Welsh History: Please explain this Polandball comic to me.

by texaround

Here is the comic entitled "Wales Through the Ages".

A general walkthrough would be nice, but I am particularly interested in frames 4 and 9 wherein the ball representing Wales seems to get a new identity (or at least a new flag). I am an American and have not studied Welsh history, so please bear with my ignorance.

dream_face

I'm neither a Welsh historian nor a meme expert, but I can at least shed some light on the flags.

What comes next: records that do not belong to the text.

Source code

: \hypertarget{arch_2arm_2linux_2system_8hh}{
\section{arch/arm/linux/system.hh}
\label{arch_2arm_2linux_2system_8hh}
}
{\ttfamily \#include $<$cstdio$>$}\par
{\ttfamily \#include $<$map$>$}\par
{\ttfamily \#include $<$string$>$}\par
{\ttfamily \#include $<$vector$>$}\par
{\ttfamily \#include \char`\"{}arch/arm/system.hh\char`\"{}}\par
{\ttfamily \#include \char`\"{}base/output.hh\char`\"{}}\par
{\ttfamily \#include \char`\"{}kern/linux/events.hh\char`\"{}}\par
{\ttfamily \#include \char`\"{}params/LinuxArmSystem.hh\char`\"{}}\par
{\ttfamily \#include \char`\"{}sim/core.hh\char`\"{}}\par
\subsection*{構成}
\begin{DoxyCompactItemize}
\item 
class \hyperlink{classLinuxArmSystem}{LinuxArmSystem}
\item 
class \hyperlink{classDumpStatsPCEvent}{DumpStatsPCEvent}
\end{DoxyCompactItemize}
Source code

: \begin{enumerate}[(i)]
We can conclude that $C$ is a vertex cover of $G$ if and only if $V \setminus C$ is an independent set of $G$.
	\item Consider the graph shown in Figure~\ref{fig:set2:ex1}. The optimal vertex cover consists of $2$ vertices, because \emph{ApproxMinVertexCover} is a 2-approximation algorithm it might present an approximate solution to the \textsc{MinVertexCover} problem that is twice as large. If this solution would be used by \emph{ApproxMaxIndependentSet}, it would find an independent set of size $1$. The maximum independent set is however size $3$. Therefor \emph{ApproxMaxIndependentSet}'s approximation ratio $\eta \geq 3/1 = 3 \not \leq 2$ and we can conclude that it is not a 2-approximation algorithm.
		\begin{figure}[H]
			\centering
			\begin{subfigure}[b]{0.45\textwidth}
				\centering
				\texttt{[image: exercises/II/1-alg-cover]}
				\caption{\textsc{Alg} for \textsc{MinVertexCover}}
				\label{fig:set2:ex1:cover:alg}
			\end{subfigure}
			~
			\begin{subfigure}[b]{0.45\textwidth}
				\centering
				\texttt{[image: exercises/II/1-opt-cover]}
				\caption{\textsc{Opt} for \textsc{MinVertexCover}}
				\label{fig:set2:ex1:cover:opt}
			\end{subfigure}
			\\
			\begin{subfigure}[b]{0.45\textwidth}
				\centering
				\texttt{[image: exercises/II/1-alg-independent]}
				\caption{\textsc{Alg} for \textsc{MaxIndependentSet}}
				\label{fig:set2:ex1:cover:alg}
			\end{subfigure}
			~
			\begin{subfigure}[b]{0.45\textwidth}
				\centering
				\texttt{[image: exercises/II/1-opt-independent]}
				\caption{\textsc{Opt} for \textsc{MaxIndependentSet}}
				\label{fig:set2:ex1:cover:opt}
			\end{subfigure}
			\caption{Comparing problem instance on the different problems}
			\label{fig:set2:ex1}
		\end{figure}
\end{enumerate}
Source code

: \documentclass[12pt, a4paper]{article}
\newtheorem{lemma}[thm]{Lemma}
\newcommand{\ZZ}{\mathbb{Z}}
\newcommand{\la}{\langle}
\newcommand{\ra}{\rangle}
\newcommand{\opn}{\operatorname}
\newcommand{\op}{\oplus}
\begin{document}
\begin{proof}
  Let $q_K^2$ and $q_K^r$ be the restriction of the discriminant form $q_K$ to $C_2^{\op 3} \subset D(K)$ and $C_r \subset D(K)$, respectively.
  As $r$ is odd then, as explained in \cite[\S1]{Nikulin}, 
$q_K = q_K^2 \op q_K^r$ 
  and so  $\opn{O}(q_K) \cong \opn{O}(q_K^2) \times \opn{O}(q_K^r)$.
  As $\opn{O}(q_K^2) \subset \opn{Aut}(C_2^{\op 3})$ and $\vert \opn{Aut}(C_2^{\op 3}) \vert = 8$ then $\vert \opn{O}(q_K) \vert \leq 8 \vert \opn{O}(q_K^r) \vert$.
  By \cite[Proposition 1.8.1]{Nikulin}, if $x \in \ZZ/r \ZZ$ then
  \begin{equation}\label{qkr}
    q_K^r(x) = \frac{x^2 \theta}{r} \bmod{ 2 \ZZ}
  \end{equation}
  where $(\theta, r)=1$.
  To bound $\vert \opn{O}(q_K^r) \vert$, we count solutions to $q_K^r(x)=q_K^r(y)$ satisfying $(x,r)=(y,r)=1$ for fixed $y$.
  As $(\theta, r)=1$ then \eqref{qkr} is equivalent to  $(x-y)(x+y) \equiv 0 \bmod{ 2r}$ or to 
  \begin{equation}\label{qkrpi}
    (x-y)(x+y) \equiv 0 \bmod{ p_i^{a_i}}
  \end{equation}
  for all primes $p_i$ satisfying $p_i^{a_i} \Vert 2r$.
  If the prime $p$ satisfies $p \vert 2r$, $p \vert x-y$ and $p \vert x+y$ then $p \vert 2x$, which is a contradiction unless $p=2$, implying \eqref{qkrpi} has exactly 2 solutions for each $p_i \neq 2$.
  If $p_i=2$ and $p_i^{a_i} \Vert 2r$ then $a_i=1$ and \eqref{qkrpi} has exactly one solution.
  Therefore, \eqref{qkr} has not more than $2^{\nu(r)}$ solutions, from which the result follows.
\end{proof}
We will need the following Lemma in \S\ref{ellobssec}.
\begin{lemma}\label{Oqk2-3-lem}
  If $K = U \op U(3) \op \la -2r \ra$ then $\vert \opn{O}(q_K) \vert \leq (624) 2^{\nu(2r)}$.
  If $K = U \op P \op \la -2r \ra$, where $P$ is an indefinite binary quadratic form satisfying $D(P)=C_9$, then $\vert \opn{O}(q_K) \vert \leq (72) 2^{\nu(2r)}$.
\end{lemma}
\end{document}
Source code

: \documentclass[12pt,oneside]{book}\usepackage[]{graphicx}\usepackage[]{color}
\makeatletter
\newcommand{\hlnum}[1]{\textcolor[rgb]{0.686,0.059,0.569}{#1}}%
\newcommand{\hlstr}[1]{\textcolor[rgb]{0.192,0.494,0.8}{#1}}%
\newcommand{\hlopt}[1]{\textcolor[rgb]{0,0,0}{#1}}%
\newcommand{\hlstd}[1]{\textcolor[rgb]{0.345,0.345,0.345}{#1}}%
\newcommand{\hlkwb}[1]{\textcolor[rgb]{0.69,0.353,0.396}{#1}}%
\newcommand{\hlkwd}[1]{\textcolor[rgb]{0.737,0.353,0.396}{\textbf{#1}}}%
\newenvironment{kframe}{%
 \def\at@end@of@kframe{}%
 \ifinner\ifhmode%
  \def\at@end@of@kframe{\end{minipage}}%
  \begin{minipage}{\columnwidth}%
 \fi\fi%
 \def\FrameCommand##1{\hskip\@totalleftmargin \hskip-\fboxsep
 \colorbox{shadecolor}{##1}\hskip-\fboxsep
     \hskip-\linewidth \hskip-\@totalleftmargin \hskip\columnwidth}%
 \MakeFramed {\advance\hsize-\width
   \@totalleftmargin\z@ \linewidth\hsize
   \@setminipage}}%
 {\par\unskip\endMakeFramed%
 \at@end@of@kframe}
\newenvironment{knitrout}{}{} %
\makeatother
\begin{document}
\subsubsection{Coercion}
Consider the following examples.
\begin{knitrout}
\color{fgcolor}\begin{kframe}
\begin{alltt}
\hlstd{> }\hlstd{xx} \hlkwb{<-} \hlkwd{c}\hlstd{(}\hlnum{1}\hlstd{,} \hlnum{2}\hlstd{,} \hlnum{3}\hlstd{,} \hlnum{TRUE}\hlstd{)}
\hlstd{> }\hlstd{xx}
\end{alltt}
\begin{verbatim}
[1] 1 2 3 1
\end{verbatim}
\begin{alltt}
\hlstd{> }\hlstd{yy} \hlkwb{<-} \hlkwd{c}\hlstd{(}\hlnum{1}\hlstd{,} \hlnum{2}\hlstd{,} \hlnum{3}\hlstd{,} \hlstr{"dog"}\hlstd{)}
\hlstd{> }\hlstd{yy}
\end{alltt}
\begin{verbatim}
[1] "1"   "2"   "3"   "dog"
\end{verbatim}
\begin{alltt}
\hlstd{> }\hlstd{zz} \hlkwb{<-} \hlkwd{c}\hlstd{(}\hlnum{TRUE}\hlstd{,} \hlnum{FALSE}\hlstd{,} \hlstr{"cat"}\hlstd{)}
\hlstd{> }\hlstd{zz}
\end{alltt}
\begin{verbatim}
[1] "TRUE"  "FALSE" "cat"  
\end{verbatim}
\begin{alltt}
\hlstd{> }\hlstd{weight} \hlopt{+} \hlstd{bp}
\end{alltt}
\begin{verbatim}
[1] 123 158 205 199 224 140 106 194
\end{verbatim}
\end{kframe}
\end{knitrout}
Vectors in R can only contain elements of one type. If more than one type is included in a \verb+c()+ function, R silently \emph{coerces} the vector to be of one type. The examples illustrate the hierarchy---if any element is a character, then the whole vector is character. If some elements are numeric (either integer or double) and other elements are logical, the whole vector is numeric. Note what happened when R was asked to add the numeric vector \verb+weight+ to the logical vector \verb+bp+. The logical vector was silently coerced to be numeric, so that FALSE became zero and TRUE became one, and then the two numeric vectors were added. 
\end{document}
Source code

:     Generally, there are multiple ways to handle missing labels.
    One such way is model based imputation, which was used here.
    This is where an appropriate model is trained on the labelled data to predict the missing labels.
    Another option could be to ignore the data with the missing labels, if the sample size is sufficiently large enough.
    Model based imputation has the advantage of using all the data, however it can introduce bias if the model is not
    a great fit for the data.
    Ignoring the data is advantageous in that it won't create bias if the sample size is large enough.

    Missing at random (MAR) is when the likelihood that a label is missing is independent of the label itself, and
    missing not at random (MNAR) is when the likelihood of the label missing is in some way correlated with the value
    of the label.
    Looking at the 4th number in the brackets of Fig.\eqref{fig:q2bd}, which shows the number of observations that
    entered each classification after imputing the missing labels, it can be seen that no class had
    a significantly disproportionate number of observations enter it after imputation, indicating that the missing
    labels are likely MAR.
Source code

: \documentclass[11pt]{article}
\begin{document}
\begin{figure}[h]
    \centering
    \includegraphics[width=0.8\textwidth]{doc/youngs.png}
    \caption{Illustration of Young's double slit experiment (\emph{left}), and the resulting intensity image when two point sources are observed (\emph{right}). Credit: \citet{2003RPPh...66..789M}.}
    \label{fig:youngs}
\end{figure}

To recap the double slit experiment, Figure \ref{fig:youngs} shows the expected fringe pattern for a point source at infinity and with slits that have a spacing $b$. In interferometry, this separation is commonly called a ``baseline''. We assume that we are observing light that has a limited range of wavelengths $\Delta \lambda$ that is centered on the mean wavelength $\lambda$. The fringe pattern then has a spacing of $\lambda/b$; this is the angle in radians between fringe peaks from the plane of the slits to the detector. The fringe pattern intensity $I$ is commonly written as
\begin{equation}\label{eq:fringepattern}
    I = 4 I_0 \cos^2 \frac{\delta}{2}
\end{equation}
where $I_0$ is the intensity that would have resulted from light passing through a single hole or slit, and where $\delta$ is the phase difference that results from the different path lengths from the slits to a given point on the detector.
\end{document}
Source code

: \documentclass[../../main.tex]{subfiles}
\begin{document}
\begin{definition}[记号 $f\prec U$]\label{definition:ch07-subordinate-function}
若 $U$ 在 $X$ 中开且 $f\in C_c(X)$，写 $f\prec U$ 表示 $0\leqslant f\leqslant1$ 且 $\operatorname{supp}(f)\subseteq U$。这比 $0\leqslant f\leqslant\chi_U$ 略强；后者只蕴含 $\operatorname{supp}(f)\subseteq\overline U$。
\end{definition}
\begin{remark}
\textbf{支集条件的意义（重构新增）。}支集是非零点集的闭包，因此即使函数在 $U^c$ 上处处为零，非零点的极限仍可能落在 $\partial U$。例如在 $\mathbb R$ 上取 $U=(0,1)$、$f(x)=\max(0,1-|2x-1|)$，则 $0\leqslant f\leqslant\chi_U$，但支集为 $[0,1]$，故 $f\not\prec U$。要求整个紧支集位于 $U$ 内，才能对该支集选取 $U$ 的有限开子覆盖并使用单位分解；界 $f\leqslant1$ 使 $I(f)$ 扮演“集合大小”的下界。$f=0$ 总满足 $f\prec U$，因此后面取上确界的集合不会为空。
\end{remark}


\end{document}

The first flag is the Interceltic Flag, designed in Brittany in the 1950s. It's basically two interlocking triskellions in a circle, with the six points representing Wales, Cornwall, Brittany, Scotland, Ireland, and the Isle of Man.

The second flag is actually a coat of arms. It was the arms of the Princes of Gwynedd, some of whom also had the title of Prince of Wales. It was revived as a symbol of the Prince of Wales in the 20th century, and since 2008 it's been included on the Royal Badge of Wales.

The third flag is of course the modern Welsh flag, officially adopted in 1959. It's based on the royal standard of Henry VII.

So it seems like the author of this comic is using these flags to represent different periods of Welsh history. The Panceltic flag is for up until the end of the Roman era, the Gwynedd flag is for until the conquest of Wales by England (that last panel I think is the Glyndŵr Rising?), and the modern flag is everything after that. This is obviously a very broad, arbitrary, and anachronistic use of these symbols, so don't read too much into it.

welshman2495

Not quite sure why the vikings got much of an appearance in this, to my knowledge Wales had very little experience with the vikings. I may be wrong but I think Wales only really experienced raidings around certain coastal parts.